Maria Helena Santana encerra no dia 14 sua gestão à frente da Comissão de Valores Mobiliários (CVM). Até o momento, o nome do sucessor ainda é desconhecido e sequer está claro quem são de fato os candidatos. No total, foram seis anos na autarquia. Antes de assumir a presidência, Maria Helena passou um ano como diretora, após sair da então Bovespa.

Quando assumiu a vaga deixada por Marcelo Trindade, o Brasil vivia o auge das aberturas de capital. O ano de 2007 foi recorde em atividade nas ofertas de ações, com mais de R$ 70 bilhões movimentados. O momento mais difícil, segundo ela, foi a crise internacional de 2008, com os derivativos de risco que praticamente quebraram Sadia e Aracruz. Houve pânico no mercado e nem bancos tradicionais escaparam dos rumores. "Não tínhamos claro o tipo de problema daqueles derivativos tóxicos, em quantas empresas estavam e qual era a magnitude do que ainda estava por vir. Foi muito tenso."

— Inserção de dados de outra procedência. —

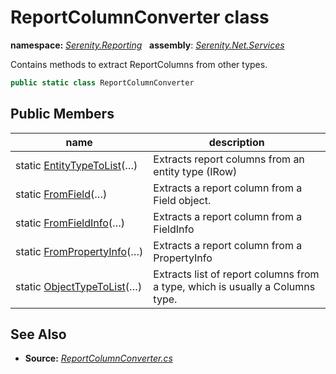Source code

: # ReportColumnConverter class
**namespace:** *[Serenity.Reporting](../README.md#serenity.reporting-namespace)*   **assembly**: *[Serenity.Net.Services](../README.md)*

Contains methods to extract ReportColumns from other types.

```csharp
public static class ReportColumnConverter
```

## Public Members

| name | description |
| --- | --- |
| static [EntityTypeToList](ReportColumnConverter/EntityTypeToList.md)(…) | Extracts report columns from an entity type (IRow) |
| static [FromField](ReportColumnConverter/FromField.md)(…) | Extracts a report column from a Field object. |
| static [FromFieldInfo](ReportColumnConverter/FromFieldInfo.md)(…) | Extracts a report column from a FieldInfo |
| static [FromPropertyInfo](ReportColumnConverter/FromPropertyInfo.md)(…) | Extracts a report column from a PropertyInfo |
| static [ObjectTypeToList](ReportColumnConverter/ObjectTypeToList.md)(…) | Extracts list of report columns from a type, which is usually a Columns type. |

## See Also

* **Source:** *[ReportColumnConverter.cs](https://github.com/serenity-is/Serenity/blob/master/src/Serenity.Net.Services/Reporting/Worksheet/ReportColumnConverter.cs)*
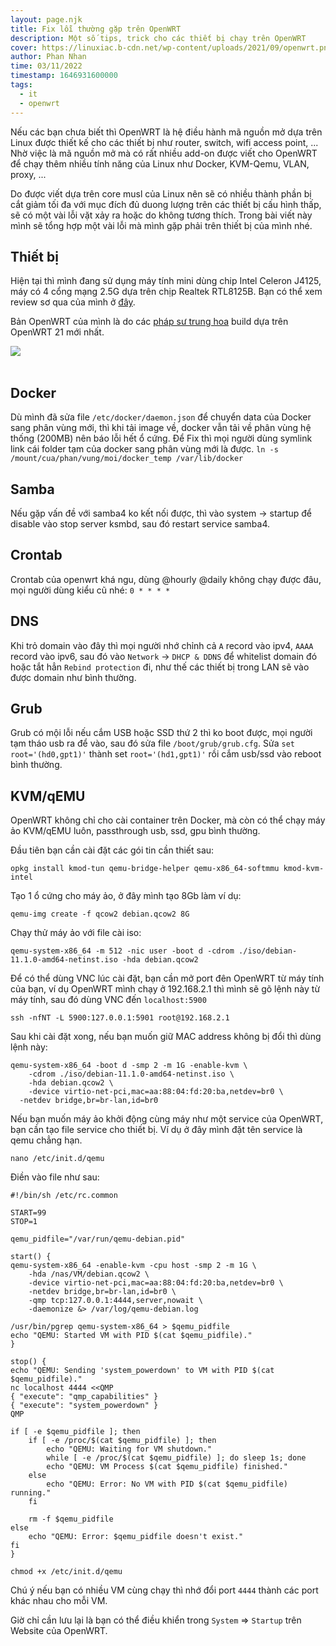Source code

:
 ```yaml
---
layout: page.njk
title: Fix lỗi thường gặp trên OpenWRT
description: Một số tips, trick cho các thiết bị chạy trên OpenWRT
cover: https://linuxiac.b-cdn.net/wp-content/uploads/2021/09/openwrt.png
author: Phan Nhan
time: 03/11/2022
timestamp: 1646931600000
tags:
  - it
  - openwrt
---
```

Nếu các bạn chưa biết thì OpenWRT là hệ điều hành mã nguồn mở dựa trên Linux được thiết kế cho các thiết bị như router, switch, wifi access point, ... Nhờ việc là mã nguồn mở mà có rất nhiều add-on được viết cho OpenWRT để chạy thêm nhiều tính năng của Linux như Docker, KVM-Qemu, VLAN, proxy, ...

Do được viết dựa trên core musl của Linux nên sẽ có nhiều thành phần bị cắt giảm tối đa với mục đích đủ duong lượng trên các thiết bị cấu hình thấp, sẽ có một vài lỗi vặt xảy ra hoặc do không tương thích. Trong bài viết này mình sẽ tổng hợp một vài lỗi mà mình gặp phải trên thiết bị của mình nhé.

## Thiết bị

Hiện tại thì mình đang sử dụng máy tính mini dùng chip Intel Celeron J4125, máy có 4 cổng mạng 2.5G dựa trên chịp Realtek RTL8125B. Bạn có thể xem review sơ qua của mình ở [đây](https://voz.vn/t/mini-review-router-j4125-rtl8125-4-cong-2-5g.443542/).

Bản OpenWRT của mình là do các [pháp sư trung hoa](https://github.com/HoldOnBro/Actions-OpenWrt) build dựa trên OpenWRT 21 mới nhất.

<img src='https://i.imgur.com/Ni2axOp.png' style="max-width: 700px" /><br /><br />

## Docker

Dù mình đã sửa file `/etc/docker/daemon.json` để chuyển data của Docker sang phân vùng mới, thì khi tải image về, docker vẫn tải về phân vùng hệ thống (200MB) nên báo lỗi hết ổ cứng. Để Fix thì mọi người dùng symlink link cái folder tạm của docker sang phân vùng mới là được.
`ln -s /mount/cua/phan/vung/moi/docker_temp /var/lib/docker`

## Samba

Nếu gặp vấn đề với samba4 ko kết nối được, thì vào system -> startup để disable vào stop server ksmbd, sau đó restart service samba4.

## Crontab

Crontab của openwrt khá ngu, dùng @hourly @daily không chạy được đâu, mọi người dùng kiểu cũ nhé: `0 * * * *`

## DNS

Khi trỏ domain vào đây thì mọi người nhớ chỉnh cả `A` record vào ipv4, `AAAA` record vào ipv6, sau đó vào `Network` -> `DHCP & DDNS` để whitelist domain đó hoặc tắt hẳn `Rebind protection` đi, như thế các thiết bị trong LAN sẽ vào được domain như bình thường.

## Grub

Grub có mội lỗi nếu cắm USB hoặc SSD thứ 2 thì ko boot được, mọi người tạm tháo usb ra để vào, sau đó sửa file `/boot/grub/grub.cfg`. Sửa `set root='(hd0,gpt1)'` thành set `root='(hd1,gpt1)'` rồi cắm usb/ssd vào reboot bình thường.

## KVM/qEMU

OpenWRT không chỉ cho cài container trên Docker, mà còn có thể chạy máy ảo KVM/qEMU luôn, passthrough  usb, ssd, gpu bình thường.

Đầu tiên bạn cần cài đặt các gói tin cần thiết sau:
```
opkg install kmod-tun qemu-bridge-helper qemu-x86_64-softmmu kmod-kvm-intel
```

Tạo 1 ổ cứng cho máy ảo, ở đây mình tạo 8Gb làm  ví dụ:
```
qemu-img create -f qcow2 debian.qcow2 8G
```

Chạy thử máy ảo với file cài iso:
```
qemu-system-x86_64 -m 512 -nic user -boot d -cdrom ./iso/debian-11.1.0-amd64-netinst.iso -hda debian.qcow2
```

Để có thể dùng VNC lúc cài đặt, bạn cần mở port đên OpenWRT từ máy tính của bạn, ví dụ OpenWRT mình chạy ở 192.168.2.1 thì mình sẽ gõ lệnh này từ máy tính, sau đó dùng VNC đến `localhost:5900`
```
ssh -nfNT -L 5900:127.0.0.1:5901 root@192.168.2.1
```

Sau khi cài đặt xong, nếu bạn muốn giữ MAC address không bị đổi thì dùng lệnh này:
```
qemu-system-x86_64 -boot d -smp 2 -m 1G -enable-kvm \
	-cdrom ./iso/debian-11.1.0-amd64-netinst.iso \
	-hda debian.qcow2 \
	-device virtio-net-pci,mac=aa:88:04:fd:20:ba,netdev=br0 \
  -netdev bridge,br=br-lan,id=br0
```

Nếu bạn muốn máy ảo khởi động cùng máy như một service của OpenWRT, bạn cần tạo file service cho thiết bị. Ví dụ ở đây mình đặt tên service là qemu chẳng hạn.
```
nano /etc/init.d/qemu
```
Điền vào file như sau:
```
#!/bin/sh /etc/rc.common
 
START=99
STOP=1
 
qemu_pidfile="/var/run/qemu-debian.pid"
 
start() {
qemu-system-x86_64 -enable-kvm -cpu host -smp 2 -m 1G \
	-hda /nas/VM/debian.qcow2 \
	-device virtio-net-pci,mac=aa:88:04:fd:20:ba,netdev=br0 \
	-netdev bridge,br=br-lan,id=br0 \
	-qmp tcp:127.0.0.1:4444,server,nowait \
	-daemonize &> /var/log/qemu-debian.log
 
/usr/bin/pgrep qemu-system-x86_64 > $qemu_pidfile
echo "QEMU: Started VM with PID $(cat $qemu_pidfile)."
}
 
stop() {
echo "QEMU: Sending 'system_powerdown' to VM with PID $(cat $qemu_pidfile)."
nc localhost 4444 <<QMP 
{ "execute": "qmp_capabilities" } 
{ "execute": "system_powerdown" } 
QMP

if [ -e $qemu_pidfile ]; then
	if [ -e /proc/$(cat $qemu_pidfile) ]; then
		echo "QEMU: Waiting for VM shutdown."
		while [ -e /proc/$(cat $qemu_pidfile) ]; do sleep 1s; done
		echo "QEMU: VM Process $(cat $qemu_pidfile) finished."
	else
		echo "QEMU: Error: No VM with PID $(cat $qemu_pidfile) running."
	fi
 
	rm -f $qemu_pidfile
else
	echo "QEMU: Error: $qemu_pidfile doesn't exist."
fi
}
```
```
chmod +x /etc/init.d/qemu
```

Chú ý nếu bạn có nhiều VM cùng chạy thì nhớ đổi port `4444` thành các port khác nhau cho mỗi VM.

Giờ chỉ cần lưu lại là bạn có thể điều khiển trong `System` => `Startup` trên Website của OpenWRT.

Mais de 130 novas companhias depois, desde a revitalização do mercado, Maria Helena está preocupada agora em melhorar o acesso das pequenas e médias companhias às ferramentas de mercado, ações ou dívidas. "A gente já viu o benefício que trouxe desamarrar o mercado de IPOs [ofertas públicas iniciais] para as grandes, a partir de 2004. E só podemos imaginar o que seria multiplicar esse benefício para um universo muito maior."

Entretanto, ao fazer o balanço de sua gestão, prefere não falar sobre o que a CVM fará, já que está deixando a autarquia e não quer pautar seu sucessor e os diretores que ficam na casa.

A agenda de médio prazo do regulador, contudo, também tem em discussão o aumento da eficiência da indústria de fundos e a melhoria do acesso a informação, em especial para o varejo.

"Cada vez mais a taxa de administração é importante para a rentabilidade que o investidor realmente leva para casa"

A partir de agora o mercado vai experimentar a regulação desenvolvida nos últimos anos, principalmente durante sua gestão, que mirou o preparo do mercado brasileiro para as companhias sem controlador definido.

Não é à toa que Maria Helena vem aproveitando as últimas apresentações públicas à frente do órgão para alertar sobre o risco das empresas "sem dono", o excesso de independência nos conselho de administração e os incentivos de remuneração que podem ser perversos. Roteiro já visto nos países desenvolvidos.

Apesar dos alertas, Maria Helena acredita que as bases para essa convivência com as empresas de capital pulverizado estão lançadas. No Novo Mercado, já são 27 companhias com mais de 60% das ações dispersas, sendo que em 14 delas mais de 90% do capital está em circulação.

No total, foram 77 novas instruções entre 2007 e 2012, que privilegiaram o aumento da informação pelas empresas, incluída aí a adoção do padrão contábil internacional, o IFRS.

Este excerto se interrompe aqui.